Listing 1 AvroUtils class

This simple implementation is based on a global (static) schemas registry, which is implemented as a map of fully qualified schema names and Schema objects, corresponding to these names. For every new schema it is parsing, the implementation looks for a fully qualified schema name, that is already stored in the registry and is doing string replacement in a given schema. After the schema string is parsed, its full name and schema name are stored in the registry.

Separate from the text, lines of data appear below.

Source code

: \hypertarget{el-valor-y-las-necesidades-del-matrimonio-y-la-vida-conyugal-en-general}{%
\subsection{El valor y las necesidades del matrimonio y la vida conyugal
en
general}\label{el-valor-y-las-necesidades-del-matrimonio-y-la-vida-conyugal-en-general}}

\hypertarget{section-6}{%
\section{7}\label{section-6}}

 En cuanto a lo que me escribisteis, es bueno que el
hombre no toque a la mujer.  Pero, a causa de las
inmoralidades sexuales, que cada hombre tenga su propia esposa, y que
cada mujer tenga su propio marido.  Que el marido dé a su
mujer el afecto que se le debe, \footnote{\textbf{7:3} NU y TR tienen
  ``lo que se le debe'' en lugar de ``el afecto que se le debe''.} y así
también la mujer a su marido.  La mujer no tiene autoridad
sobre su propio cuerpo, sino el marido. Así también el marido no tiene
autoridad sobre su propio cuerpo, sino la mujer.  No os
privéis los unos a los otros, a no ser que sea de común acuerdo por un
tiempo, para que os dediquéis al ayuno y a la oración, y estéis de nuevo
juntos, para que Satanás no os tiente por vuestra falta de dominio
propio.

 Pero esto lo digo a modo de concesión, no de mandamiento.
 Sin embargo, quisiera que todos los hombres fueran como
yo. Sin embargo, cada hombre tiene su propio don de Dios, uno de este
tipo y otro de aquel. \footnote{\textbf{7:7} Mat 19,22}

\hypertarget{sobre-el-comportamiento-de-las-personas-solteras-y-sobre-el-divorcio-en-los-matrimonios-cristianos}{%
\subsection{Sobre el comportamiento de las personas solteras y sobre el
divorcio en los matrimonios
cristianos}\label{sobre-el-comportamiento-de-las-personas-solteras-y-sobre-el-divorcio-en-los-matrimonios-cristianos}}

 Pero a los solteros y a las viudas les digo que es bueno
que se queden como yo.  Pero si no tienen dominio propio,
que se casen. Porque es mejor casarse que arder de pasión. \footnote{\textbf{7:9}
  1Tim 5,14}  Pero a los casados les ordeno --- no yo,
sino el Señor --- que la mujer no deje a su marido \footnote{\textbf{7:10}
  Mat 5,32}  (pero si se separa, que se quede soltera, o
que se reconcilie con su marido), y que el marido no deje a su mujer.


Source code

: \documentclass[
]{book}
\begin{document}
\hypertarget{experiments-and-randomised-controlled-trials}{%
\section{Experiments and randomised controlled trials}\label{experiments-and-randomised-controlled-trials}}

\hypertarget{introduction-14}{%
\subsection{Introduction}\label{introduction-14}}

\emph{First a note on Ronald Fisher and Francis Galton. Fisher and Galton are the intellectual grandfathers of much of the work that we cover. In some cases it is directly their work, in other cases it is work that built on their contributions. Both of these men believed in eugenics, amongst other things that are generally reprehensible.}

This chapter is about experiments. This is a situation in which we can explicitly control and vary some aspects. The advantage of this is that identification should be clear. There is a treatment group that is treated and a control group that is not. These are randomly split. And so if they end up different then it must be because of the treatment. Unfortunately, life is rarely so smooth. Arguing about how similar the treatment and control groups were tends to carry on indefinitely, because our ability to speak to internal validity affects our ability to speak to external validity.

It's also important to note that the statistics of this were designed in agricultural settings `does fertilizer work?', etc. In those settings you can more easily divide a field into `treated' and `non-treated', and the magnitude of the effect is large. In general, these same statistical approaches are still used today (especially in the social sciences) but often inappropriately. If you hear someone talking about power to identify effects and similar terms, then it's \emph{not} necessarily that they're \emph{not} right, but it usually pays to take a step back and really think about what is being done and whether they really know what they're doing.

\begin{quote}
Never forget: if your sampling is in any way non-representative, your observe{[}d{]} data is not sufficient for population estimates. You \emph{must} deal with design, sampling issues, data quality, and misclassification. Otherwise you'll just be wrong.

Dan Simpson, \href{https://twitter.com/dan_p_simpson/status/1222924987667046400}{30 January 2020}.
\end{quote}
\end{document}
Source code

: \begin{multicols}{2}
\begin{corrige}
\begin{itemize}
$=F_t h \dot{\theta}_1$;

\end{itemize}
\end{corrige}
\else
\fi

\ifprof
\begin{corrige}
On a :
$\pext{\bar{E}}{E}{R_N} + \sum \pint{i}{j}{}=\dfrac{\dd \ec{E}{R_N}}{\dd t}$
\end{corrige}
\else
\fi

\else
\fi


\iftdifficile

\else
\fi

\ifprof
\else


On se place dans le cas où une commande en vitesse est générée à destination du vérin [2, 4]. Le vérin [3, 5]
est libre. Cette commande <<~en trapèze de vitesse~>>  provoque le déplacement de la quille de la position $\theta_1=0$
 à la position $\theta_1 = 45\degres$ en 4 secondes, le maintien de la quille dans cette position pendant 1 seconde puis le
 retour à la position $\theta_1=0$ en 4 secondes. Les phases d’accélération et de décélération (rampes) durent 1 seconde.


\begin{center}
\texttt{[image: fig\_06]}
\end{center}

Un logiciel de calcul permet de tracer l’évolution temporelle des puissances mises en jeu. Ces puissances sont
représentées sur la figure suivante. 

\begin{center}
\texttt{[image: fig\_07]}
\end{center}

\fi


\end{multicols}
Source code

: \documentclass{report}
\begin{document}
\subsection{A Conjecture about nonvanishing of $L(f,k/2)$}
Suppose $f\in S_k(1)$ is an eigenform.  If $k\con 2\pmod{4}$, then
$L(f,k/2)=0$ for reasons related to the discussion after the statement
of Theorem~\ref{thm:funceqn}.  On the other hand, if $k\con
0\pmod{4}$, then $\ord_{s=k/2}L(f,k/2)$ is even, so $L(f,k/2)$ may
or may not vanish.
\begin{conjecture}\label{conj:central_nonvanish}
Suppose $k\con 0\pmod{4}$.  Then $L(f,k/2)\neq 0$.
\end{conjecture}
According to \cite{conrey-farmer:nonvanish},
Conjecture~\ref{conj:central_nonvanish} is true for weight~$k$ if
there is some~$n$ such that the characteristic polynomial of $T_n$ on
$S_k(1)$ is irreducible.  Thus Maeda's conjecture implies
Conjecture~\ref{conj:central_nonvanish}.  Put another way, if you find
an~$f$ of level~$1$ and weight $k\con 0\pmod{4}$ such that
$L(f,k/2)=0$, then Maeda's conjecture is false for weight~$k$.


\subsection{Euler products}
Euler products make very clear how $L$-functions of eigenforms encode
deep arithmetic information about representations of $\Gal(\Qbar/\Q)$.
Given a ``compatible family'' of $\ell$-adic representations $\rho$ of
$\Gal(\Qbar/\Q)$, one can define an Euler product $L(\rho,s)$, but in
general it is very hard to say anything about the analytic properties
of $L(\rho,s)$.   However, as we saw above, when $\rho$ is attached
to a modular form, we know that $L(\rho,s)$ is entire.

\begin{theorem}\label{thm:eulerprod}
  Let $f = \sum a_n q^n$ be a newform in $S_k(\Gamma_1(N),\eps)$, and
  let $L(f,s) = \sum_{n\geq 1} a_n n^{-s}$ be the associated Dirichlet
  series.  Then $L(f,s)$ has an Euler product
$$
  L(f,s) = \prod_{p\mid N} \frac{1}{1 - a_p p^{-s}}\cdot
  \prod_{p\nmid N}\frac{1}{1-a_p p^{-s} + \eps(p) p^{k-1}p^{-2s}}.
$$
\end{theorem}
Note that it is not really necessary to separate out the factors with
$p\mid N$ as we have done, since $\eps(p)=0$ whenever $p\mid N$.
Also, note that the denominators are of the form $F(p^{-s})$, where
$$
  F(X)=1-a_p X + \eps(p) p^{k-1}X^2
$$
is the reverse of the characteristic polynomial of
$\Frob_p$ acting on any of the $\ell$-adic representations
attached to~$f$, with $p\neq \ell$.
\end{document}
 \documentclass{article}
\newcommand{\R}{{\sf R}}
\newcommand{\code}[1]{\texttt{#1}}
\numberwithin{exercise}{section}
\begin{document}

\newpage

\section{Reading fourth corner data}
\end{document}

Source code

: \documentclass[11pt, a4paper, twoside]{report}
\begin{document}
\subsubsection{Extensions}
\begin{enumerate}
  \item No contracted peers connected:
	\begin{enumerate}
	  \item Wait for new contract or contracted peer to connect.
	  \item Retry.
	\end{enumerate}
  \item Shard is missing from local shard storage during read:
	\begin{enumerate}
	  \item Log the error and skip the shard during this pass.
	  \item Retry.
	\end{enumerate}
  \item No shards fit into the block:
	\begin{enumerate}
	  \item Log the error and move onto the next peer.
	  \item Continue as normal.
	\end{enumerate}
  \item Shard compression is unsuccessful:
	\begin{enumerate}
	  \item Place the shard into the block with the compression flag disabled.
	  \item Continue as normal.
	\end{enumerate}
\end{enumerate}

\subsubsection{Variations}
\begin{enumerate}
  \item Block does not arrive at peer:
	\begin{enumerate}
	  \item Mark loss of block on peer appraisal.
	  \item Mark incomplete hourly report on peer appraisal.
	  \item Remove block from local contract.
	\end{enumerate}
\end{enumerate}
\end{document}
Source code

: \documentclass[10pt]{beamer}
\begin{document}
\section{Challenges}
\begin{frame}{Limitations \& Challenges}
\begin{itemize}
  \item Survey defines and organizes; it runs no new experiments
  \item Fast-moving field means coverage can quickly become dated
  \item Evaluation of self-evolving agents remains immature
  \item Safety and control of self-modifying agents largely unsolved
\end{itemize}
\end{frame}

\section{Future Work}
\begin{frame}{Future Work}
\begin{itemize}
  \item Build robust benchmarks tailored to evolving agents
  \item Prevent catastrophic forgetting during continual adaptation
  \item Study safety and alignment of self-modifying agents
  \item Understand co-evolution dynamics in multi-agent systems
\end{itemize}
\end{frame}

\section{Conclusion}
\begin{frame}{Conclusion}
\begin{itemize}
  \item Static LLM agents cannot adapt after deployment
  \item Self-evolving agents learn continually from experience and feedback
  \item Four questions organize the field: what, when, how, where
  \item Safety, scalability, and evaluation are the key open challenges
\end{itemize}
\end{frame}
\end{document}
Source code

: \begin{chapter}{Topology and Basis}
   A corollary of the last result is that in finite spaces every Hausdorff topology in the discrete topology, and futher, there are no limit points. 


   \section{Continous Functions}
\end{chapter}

A simple test, showing how to use this class, is presented below:

package com.navteq.avro.common;

import java.io.File;

import org.junit.Test;

public class AvroUtilsTest {

       private static final String schemaDescription =
         "{ \n" +
            " \"namespace\": \"com.navteq.avro\", \n" +
            " \"name\": \"FacebookUser\", \n" +
            " \"type\": \"record\",\n" +
            " \"fields\": [\n" +
                     " {\"name\": \"name\", \"type\": [\"string\", \"null\"] },\n" +
                     " {\"name\": \"num_likes\", \"type\": \"int\"},\n" +
                     " {\"name\": \"num_photos\", \"type\": \"int\"},\n" +
            " {\"name\": \"num_groups\", \"type\": \"int\"} ]\n" +
         "}";

       private static final String schemaDescriptionExt =
         " { \n" +
             " \"namespace\": \"com.navteq.avro\", \n" +
             " \"name\": \"FacebookSpecialUser\", \n" +
             " \"type\": \"record\",\n" +
             " \"fields\": [\n" +
                      " {\"name\": \"user\", \"type\": com.navteq.avro.FacebookUser },\n" +
                      " {\"name\": \"specialData\", \"type\": \"int\"} ]\n" +
          "}";

       @Test
       public void testParseSchema() throws Exception{

               AvroUtils.parseSchema(schemaDescription1);
               Schema extended = AvroUtils.parseSchema(schemaDescriptionExt);
               System.out.println(extended.toString(true));
       }
}

Listing 2 AvroUtils test

In this test, the fully qualified name of the first schema is com.navteq.avro.FacebookUser, so the substitution works correctly and the execution prints out the following result:

{
  "type" : "record",
  "name" : "FacebookSpecialUser",
  "namespace" : "com.navteq.avro",
  "fields" : [ {
    "name" : "user",
    "type" : {
      "type" : "record",
      "name" : "FacebookUser",
      "fields" : [ {
        "name" : "name",
        "type" : [ "string", "null" ]
      }, {
        "name" : "num_likes",
        "type" : "int"
      }, {
        "name" : "num_photos",
        "type" : "int"
      }, {
        "name" : "num_groups",
        "type" : "int"
      } ]
    }
  }, {
    "name" : "specialData",
    "type" : "int"
  } ]
}

 

Listing 3 Result of AvroUtilsTest execution

Implementing Inheritance using Apache Avro

A common approach to defining data is through inheritance – taking an existing data definition and adding parameters. Although technically Avro does not support inheritance[7], it is simple enough to implement an inheritance-like structure.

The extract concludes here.